This baby thing is still pretty new to me, and I'm often surprised at the little things I discover (or re-discover) that will make our lives easier or more fun. Case in point: it took me a full year to remember the joy of bubble baths for a kid. A FULL YEAR! Something so simple had been overlooked all this time when we could have been making little Van Dyke beards and bubble mohawks on our small son for months.
So yesterday I bought some bubble bath. I was excited, and the bun was doing a bang-up job of covering himself in nut butter just so we could have a fine excuse to give him a nice, fluffy dunk in the suds after dinner. My husband undressed him as I ran the water and tried to get a good head of bubbles going (which were pretty disappointing, really. Maybe it was because I got nature-bunny bubbles instead of sticking with the classics and filling the tub with ol' Mr. Bubble himself). The bun was delighted in his naked form; he's a big fan of the bath now, and loves to share his excitement by splashing the H2O on everyone. The bubbles grew and I told my husband to bring in the bun for his ceremonial bubble-baptism.
The joy on the bun's face crumpled into a look of questioning suspicion as he spied the tub from his airy perch in Dad's arms. When my husband bent over to dip him into the bath, the bun more and more vigorously tried to climb up his body like a monkey in a tree, trying to flee the tub, grabbing at anything that would get him further from "the white menace."

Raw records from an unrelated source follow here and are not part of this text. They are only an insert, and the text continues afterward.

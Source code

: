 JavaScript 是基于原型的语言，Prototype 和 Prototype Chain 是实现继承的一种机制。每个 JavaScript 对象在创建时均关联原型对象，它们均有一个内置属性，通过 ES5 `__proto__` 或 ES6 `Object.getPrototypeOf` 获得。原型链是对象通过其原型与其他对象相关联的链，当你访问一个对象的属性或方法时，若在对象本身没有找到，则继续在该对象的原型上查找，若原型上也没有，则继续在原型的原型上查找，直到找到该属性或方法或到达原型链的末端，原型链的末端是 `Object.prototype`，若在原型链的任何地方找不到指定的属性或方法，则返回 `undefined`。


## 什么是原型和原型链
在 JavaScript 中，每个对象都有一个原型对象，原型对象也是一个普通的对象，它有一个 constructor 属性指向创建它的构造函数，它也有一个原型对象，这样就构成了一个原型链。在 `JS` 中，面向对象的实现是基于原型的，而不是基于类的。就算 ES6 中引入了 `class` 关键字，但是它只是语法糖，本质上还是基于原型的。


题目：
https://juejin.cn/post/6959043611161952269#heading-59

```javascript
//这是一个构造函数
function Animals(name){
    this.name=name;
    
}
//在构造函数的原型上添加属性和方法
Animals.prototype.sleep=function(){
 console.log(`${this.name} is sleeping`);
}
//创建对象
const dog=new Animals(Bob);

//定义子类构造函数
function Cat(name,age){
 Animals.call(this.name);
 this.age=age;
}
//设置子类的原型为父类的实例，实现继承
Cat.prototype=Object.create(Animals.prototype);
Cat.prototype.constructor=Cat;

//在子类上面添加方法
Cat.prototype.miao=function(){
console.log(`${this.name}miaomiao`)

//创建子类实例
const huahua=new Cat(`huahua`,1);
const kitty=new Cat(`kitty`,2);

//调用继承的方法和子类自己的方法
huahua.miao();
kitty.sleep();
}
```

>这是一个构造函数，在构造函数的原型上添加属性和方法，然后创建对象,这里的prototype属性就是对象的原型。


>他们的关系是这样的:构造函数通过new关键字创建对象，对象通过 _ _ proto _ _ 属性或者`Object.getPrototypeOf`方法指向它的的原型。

Eventually, like scraping off a barnacle, my husband plunked him in. He looked like he was being threatened by piranha that were lurking just under the fluffy innocuous surface of foam and grappled at us to get him out, scrambling up the porcelain sides, his mouth making the shape of the perfect 'O' scream in slasher movies.

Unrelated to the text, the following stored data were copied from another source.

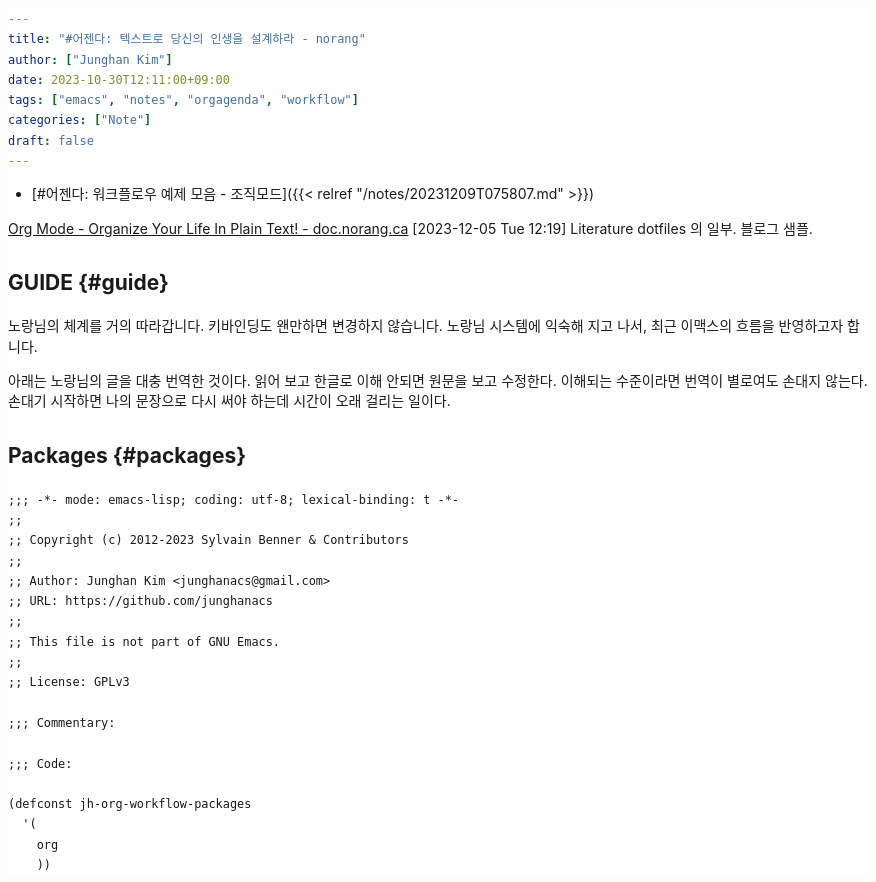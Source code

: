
 ```yaml
---
title: "#어젠다: 텍스트로 당신의 인생을 설계하라 - norang"
author: ["Junghan Kim"]
date: 2023-10-30T12:11:00+09:00
tags: ["emacs", "notes", "orgagenda", "workflow"]
categories: ["Note"]
draft: false
---
```


-   [#어젠다: 워크플로우 예제 모음 - 조직모드]({{< relref "/notes/20231209T075807.md" >}})

[Org Mode - Organize Your Life In Plain Text! - doc.norang.ca](https://doc.norang.ca/org-mode.html) <span class="timestamp-wrapper"><span class="timestamp">[2023-12-05 Tue 12:19] </span></span> Literature dotfiles 의 일부. 블로그 샘플.


## GUIDE {#guide}

노랑님의 체계를 거의 따라갑니다. 키바인딩도 왠만하면 변경하지 않습니다. 노랑님 시스템에 익숙해 지고 나서, 최근 이맥스의 흐름을 반영하고자 합니다.

<div class="hint">

아래는 노랑님의 글을 대충 번역한 것이다. 읽어 보고 한글로 이해 안되면 원문을 보고 수정한다. 이해되는 수준이라면 번역이 별로여도 손대지 않는다. 손대기 시작하면 나의 문장으로 다시 써야 하는데 시간이 오래 걸리는 일이다.

</div>


## Packages {#packages}

```elisp
;;; -*- mode: emacs-lisp; coding: utf-8; lexical-binding: t -*-
;;
;; Copyright (c) 2012-2023 Sylvain Benner & Contributors
;;
;; Author: Junghan Kim <junghanacs@gmail.com>
;; URL: https://github.com/junghanacs
;;
;; This file is not part of GNU Emacs.
;;
;; License: GPLv3

;;; Commentary:

;;; Code:

(defconst jh-org-workflow-packages
  '(
    org
    ))
```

We panicked. Was the water too hot? Was it too cold? We both dipped our hands in, then just our wrists. It was a balmy tidepool temperature, perfect for his tiny hiney. We were mystified.

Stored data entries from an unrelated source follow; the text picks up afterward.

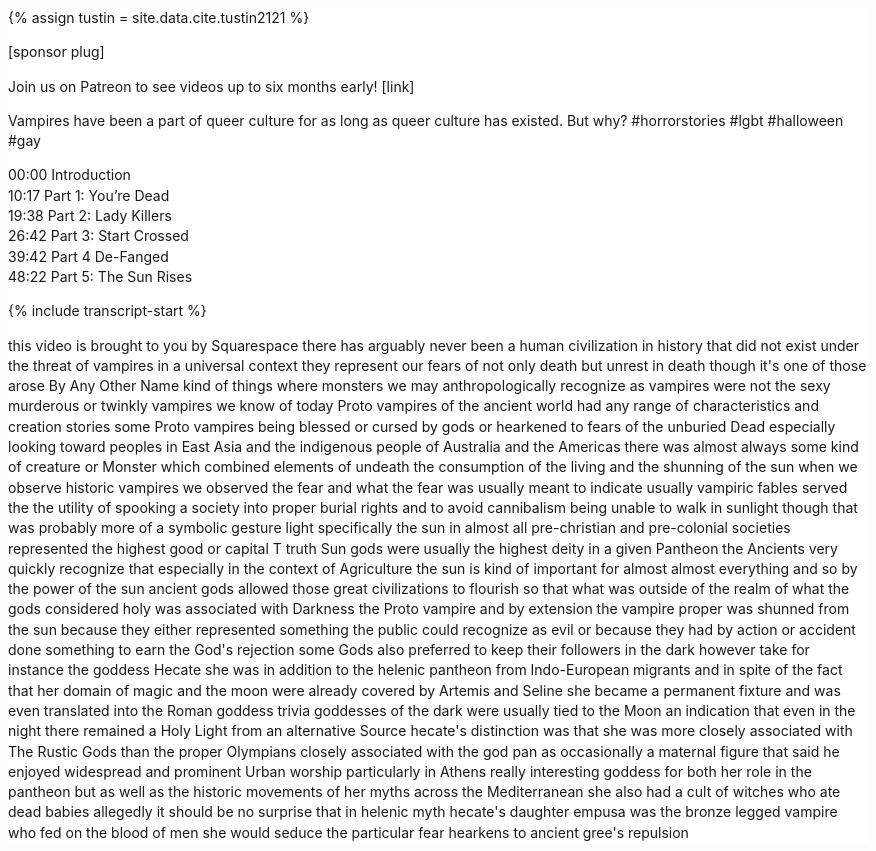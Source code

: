 {% assign tustin = site.data.cite.tustin2121 %}

<compare>
<credits class="desc">

[sponsor plug]

Join us on Patreon to see videos up to six months early!
[link]

Vampires have been a part of queer culture for as long as queer culture has existed. But why?
#horrorstories #lgbt #halloween #gay

00:00 Introduction  
10:17 Part 1: You’re Dead  
19:38 Part 2: Lady Killers  
26:42 Part 3: Start Crossed  
39:42 Part 4 De-Fanged  
48:22 Part 5: The Sun Rises  

</credits>
</compare>

{% include transcript-start %}




this video is brought to you by Squarespace there has arguably never been a
human civilization in history that did not exist under the threat of vampires in
a universal context they represent our fears of not only death but unrest in
death though it's one of those arose By Any Other Name kind of things where
monsters we may anthropologically recognize as vampires were not the sexy
murderous or twinkly vampires we know of today Proto vampires of the ancient
world had any range of characteristics and creation stories some Proto vampires
being blessed or cursed by gods or hearkened to fears of the unburied Dead
especially looking toward peoples in East Asia and the indigenous people of
Australia and the Americas there was almost always some kind of creature or
Monster which combined elements of undeath the consumption of the living and the
shunning of the sun when we observe historic vampires we observed the fear and
what the fear was usually meant to indicate usually vampiric fables served the
the utility of spooking a society into proper burial rights and to avoid
cannibalism being unable to walk in sunlight though that was probably more of a
symbolic gesture light specifically the sun in almost all pre-christian and
pre-colonial societies represented the highest good or capital T truth Sun gods
were usually the highest deity in a given Pantheon the Ancients very quickly
recognize that especially in the context of Agriculture the sun is kind of
important for almost almost everything and so by the power of the sun ancient
gods allowed those great civilizations to flourish so that what was outside of
the realm of what the gods considered holy was associated with Darkness the
Proto vampire and by extension the vampire proper was shunned from the sun
because they either represented something the public could recognize as evil or
because they had by action or accident done something to earn the God's
rejection some Gods also preferred to keep their followers in the dark however
take for instance the goddess Hecate she was in addition to the helenic pantheon
from Indo-European migrants and in spite of the fact that her domain of magic
and the moon were already covered by Artemis and Seline she became a permanent
fixture and was even translated into the Roman goddess trivia goddesses of the
dark were usually tied to the Moon an indication that even in the night there
remained a Holy Light from an alternative Source hecate's distinction was that
she was more closely associated with The Rustic Gods than the proper Olympians
closely associated with the god pan as occasionally a maternal figure that said
he enjoyed widespread and prominent Urban worship particularly in Athens really
interesting goddess for both her role in the pantheon but as well as the
historic movements of her myths across the Mediterranean she also had a cult of
witches who ate dead babies allegedly it should be no surprise that in helenic
myth hecate's daughter empusa was the bronze legged vampire who fed on the blood
of men she would seduce the particular fear hearkens to ancient gree's repulsion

I pulled him aloft and we decided to drain the tub of its bubble-fun, refilling it just enough for a quick dip to get the leftover suds and almond butter off him. My husband rinsed the sides, and I stood there, holding a deeply insulted and suspicious baby. The drain took forever, and the bun clung to me like rubber cement, watching as the Bubbles of Malvolio drained away. I set him in the empty tub and he screamed again, seeing some residual specter of terror which was invisible to all but the most sensitive. Resigned to a bathless, bubbleless evening, I set him on my hip again and he peed in relief.
I don't get this baby-business. He hates bananas, too.